本発明は、ハブに装着した少なくとも一つ以上の羽根を所定方向に回転させて、流体を上流側から下流側に送り出すプロペラファンおよびこれを用いた空気調和機に関するものである。
従来におけるベーシックなプロペラファンとしては、例えば図10に示すものが知られている。同図に示すプロペラファン101は、円筒状のハブ103と、このハブ103に装着された羽根104(104a〜104c)とを備えている。このハブ103を所定方向P(この場合は時計回り)に回転させて羽根104を旋回させることで、空気等の流体を前方から後方(矢印Q方向)に送り出している。

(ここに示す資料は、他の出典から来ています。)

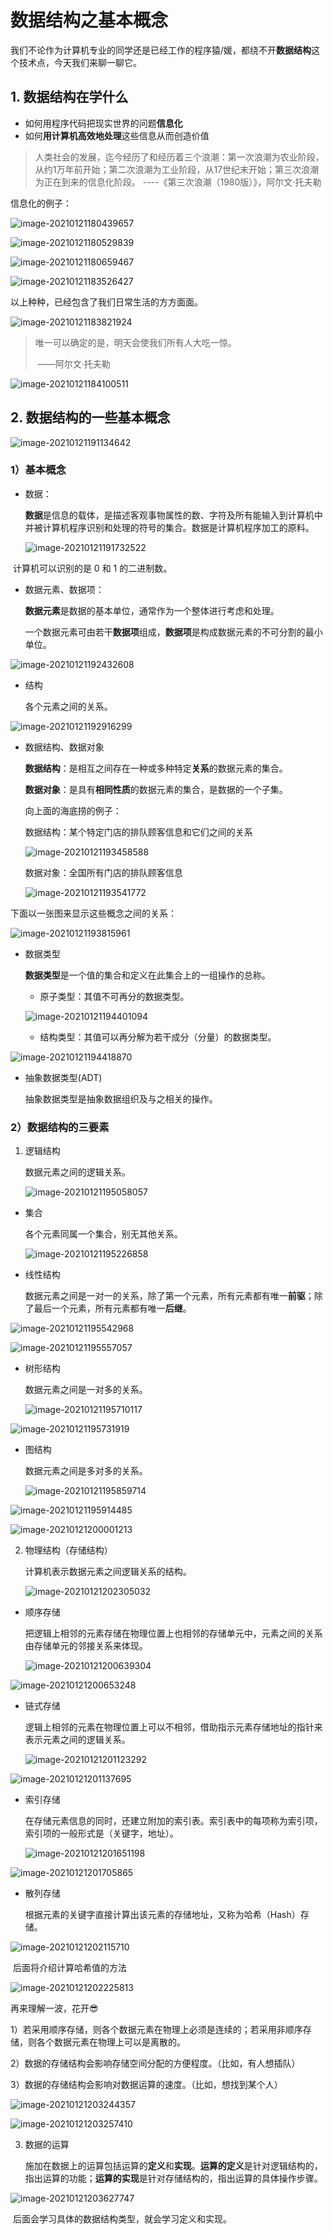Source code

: # 数据结构之基本概念

我们不论作为计算机专业的同学还是已经工作的程序猿/媛，都绕不开**数据结构**这个技术点，今天我们来聊一聊它。

## 1. 数据结构在学什么

- 如何用程序代码把现实世界的问题**信息化**
- 如何**用计算机高效地处理**这些信息从而创造价值



>人类社会的发展，迄今经历了和经历着三个浪潮：第一次浪潮为农业阶段，从约1万年前开始；第二次浪潮为工业阶段，从17世纪末开始；第三次浪潮为正在到来的信息化阶段。                                                       ----《第三次浪潮（1980版）》，阿尔文·托夫勒



信息化的例子：

![image-20210121180439657](https://gitee.com/smithbee/image_bed/raw/master/image-20210121180439657.png)

![image-20210121180529839](https://gitee.com/smithbee/image_bed/raw/master/image-20210121180529839.png)

![image-20210121180659467](https://gitee.com/smithbee/image_bed/raw/master/image-20210121180659467.png)

![image-20210121183526427](https://gitee.com/smithbee/image_bed/raw/master/image-20210121183526427.png)

以上种种，已经包含了我们日常生活的方方面面。

![image-20210121183821924](https://gitee.com/smithbee/image_bed/raw/master/image-20210121183821924.png)

>唯一可以确定的是，明天会使我们所有人大吃一惊。     
>
>​                                                                                                           ——阿尔文·托夫勒

![image-20210121184100511](https://gitee.com/smithbee/image_bed/raw/master/image-20210121184100511.png)

## 2. 数据结构的一些基本概念

![image-20210121191134642](https://gitee.com/smithbee/image_bed/raw/master/image-20210121191134642.png)

### 1）基本概念

- 数据：

  **数据**是信息的载体，是描述客观事物属性的数、字符及所有能输入到计算机中并被计算机程序识别和处理的符号的集合。数据是计算机程序加工的原料。

  ![image-20210121191732522](https://gitee.com/smithbee/image_bed/raw/master/image-20210121191732522.png)

​       计算机可以识别的是 0 和 1 的二进制数。

- 数据元素、数据项：

  **数据元素**是数据的基本单位，通常作为一个整体进行考虑和处理。

  一个数据元素可由若干**数据项**组成，**数据项**是构成数据元素的不可分割的最小单位。

![image-20210121192432608](https://gitee.com/smithbee/image_bed/raw/master/image-20210121192432608.png)

- 结构

  各个元素之间的关系。

![image-20210121192916299](https://gitee.com/smithbee/image_bed/raw/master/image-20210121192916299.png)

- 数据结构、数据对象

  **数据结构**：是相互之间存在一种或多种特定**关系**的数据元素的集合。

  **数据对象**：是具有**相同性质**的数据元素的集合，是数据的一个子集。

  

  向上面的海底捞的例子：

  数据结构：某个特定门店的排队顾客信息和它们之间的关系

  ![image-20210121193458588](https://gitee.com/smithbee/image_bed/raw/master/image-20210121193458588.png)

  数据对象：全国所有门店的排队顾客信息

  ![image-20210121193541772](https://gitee.com/smithbee/image_bed/raw/master/image-20210121193541772.png)

下面以一张图来显示这些概念之间的关系：

![image-20210121193815961](https://gitee.com/smithbee/image_bed/raw/master/image-20210121193815961.png)

- 数据类型

  **数据类型**是一个值的集合和定义在此集合上的一组操作的总称。

  - 原子类型：其值不可再分的数据类型。

  ![image-20210121194401094](https://gitee.com/smithbee/image_bed/raw/master/image-20210121194401094.png)

  - 结构类型：其值可以再分解为若干成分（分量）的数据类型。

![image-20210121194418870](https://gitee.com/smithbee/image_bed/raw/master/image-20210121194418870.png)



- 抽象数据类型(ADT)

  抽象数据类型是抽象数据组织及与之相关的操作。



### 2）数据结构的三要素

1. 逻辑结构

   数据元素之间的逻辑关系。

   ![image-20210121195058057](https://gitee.com/smithbee/image_bed/raw/master/image-20210121195058057.png)

- 集合

  各个元素同属一个集合，别无其他关系。

  ![image-20210121195226858](https://gitee.com/smithbee/image_bed/raw/master/image-20210121195226858.png)

- 线性结构

  数据元素之间是一对一的关系，除了第一个元素，所有元素都有唯一**前驱**；除了最后一个元素，所有元素都有唯一**后继**。

![image-20210121195542968](https://gitee.com/smithbee/image_bed/raw/master/image-20210121195542968.png)

![image-20210121195557057](https://gitee.com/smithbee/image_bed/raw/master/image-20210121195557057.png)

- 树形结构

  数据元素之间是一对多的关系。

  ![image-20210121195710117](https://gitee.com/smithbee/image_bed/raw/master/image-20210121195710117.png)

![image-20210121195731919](https://gitee.com/smithbee/image_bed/raw/master/image-20210121195731919.png)

- 图结构

  数据元素之间是多对多的关系。

  ![image-20210121195859714](https://gitee.com/smithbee/image_bed/raw/master/image-20210121195859714.png)

![image-20210121195914485](https://gitee.com/smithbee/image_bed/raw/master/image-20210121195914485.png)

![image-20210121200001213](https://gitee.com/smithbee/image_bed/raw/master/image-20210121200001213.png)



2. 物理结构（存储结构）

   计算机表示数据元素之间逻辑关系的结构。

   ![image-20210121202305032](https://gitee.com/smithbee/image_bed/raw/master/image-20210121202305032.png)

- 顺序存储

  把逻辑上相邻的元素存储在物理位置上也相邻的存储单元中，元素之间的关系由存储单元的邻接关系来体现。

  ![image-20210121200639304](https://gitee.com/smithbee/image_bed/raw/master/image-20210121200639304.png)

![image-20210121200653248](https://gitee.com/smithbee/image_bed/raw/master/image-20210121200653248.png)

- 链式存储

  逻辑上相邻的元素在物理位置上可以不相邻，借助指示元素存储地址的指针来表示元素之间的逻辑关系。

  ![image-20210121201123292](https://gitee.com/smithbee/image_bed/raw/master/image-20210121201123292.png)

![image-20210121201137695](https://gitee.com/smithbee/image_bed/raw/master/image-20210121201137695.png)

- 索引存储

  在存储元素信息的同时，还建立附加的索引表。索引表中的每项称为索引项，索引项的一般形式是（关键字，地址）。

  ![image-20210121201651198](https://gitee.com/smithbee/image_bed/raw/master/image-20210121201651198.png)

![image-20210121201705865](https://gitee.com/smithbee/image_bed/raw/master/image-20210121201705865.png)

- 散列存储

  根据元素的关键字直接计算出该元素的存储地址，又称为哈希（Hash）存储。

![image-20210121202115710](https://gitee.com/smithbee/image_bed/raw/master/image-20210121202115710.png)

​      后面将介绍计算哈希值的方法

![image-20210121202225813](https://gitee.com/smithbee/image_bed/raw/master/image-20210121202225813.png)

再来理解一波，花开😎

1）若采用顺序存储，则各个数据元素在物理上必须是连续的；若采用非顺序存储，则各个数据元素在物理上可以是离散的。

2）数据的存储结构会影响存储空间分配的方便程度。（比如，有人想插队）

3）数据的存储结构会影响对数据运算的速度。（比如，想找到某个人）

![image-20210121203244357](https://gitee.com/smithbee/image_bed/raw/master/image-20210121203244357.png)

![image-20210121203257410](https://gitee.com/smithbee/image_bed/raw/master/image-20210121203257410.png)



3. 数据的运算

   施加在数据上的运算包括运算的**定义**和**实现**。**运算的定义**是针对逻辑结构的，指出运算的功能；**运算的实现**是针对存储结构的，指出运算的具体操作步骤。

![image-20210121203627747](https://gitee.com/smithbee/image_bed/raw/master/image-20210121203627747.png)

​       后面会学习具体的数据结构类型，就会学习定义和实现。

しかしながら、プロペラファン101の羽根104を旋回させたときに、羽根104の外周側端部106で発生する翼端渦S1、S2が問題となる(図10参照)。すなわち、羽根104aで発生した翼端渦S1が、プロペラファン101の外周側に配設されるリング状のベルマウス119に衝突したり(衝突箇所U1)、先行する羽根(例えば羽根104b)の翼端で発生した翼端渦S2が後方に放出されて、後続する羽根(例えば羽根104c)に衝突することで(衝突箇所U2)、騒音が発生して空力損失が増大してしまう。
従って、羽根の翼端で発生した翼端渦S1、S2がベルマウス119や後続する羽根104への衝突を防止することが重要であり、このような観点から、以下に示すような技術が提案されている。

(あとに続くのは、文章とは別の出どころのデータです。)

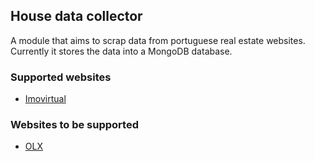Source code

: ## House data collector
A module that aims to scrap data from portuguese real estate websites.
Currently it stores the data into a MongoDB database.

### Supported websites
- [Imovirtual](https://www.imovirtual.com/)

### Websites to be supported
- [OLX](https://www.olx.pt/)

例えば、飛行機の羽根の端部に設けられるウイングレットと同様の処理を行うことで、羽根の翼端の部分を他の部分よりも高くすることで、翼端の部分を負圧側(吸い込み側)に位置させて、翼端渦が発生した羽根の表面との接触を避ける技術が提案されている。
また、羽根で発生した翼端渦が、その回転方向後方に位置する他の羽根に衝突することを避けるために、図11に示すように、羽根134の外周側端部に翼端渦を引き寄せる負圧部(反り返り部)140を設けたプロペラファン130が提案されている。図11は、プロペラファン130の要部断面図であり、図10のBB方向から視た図に相当する。図11に示すように、プロペラファン130の羽根134の外周部には、負圧面側(図11の上側)に外周端を突出するように負圧部140を設けて、翼端渦を負圧により引き止めるように構成している。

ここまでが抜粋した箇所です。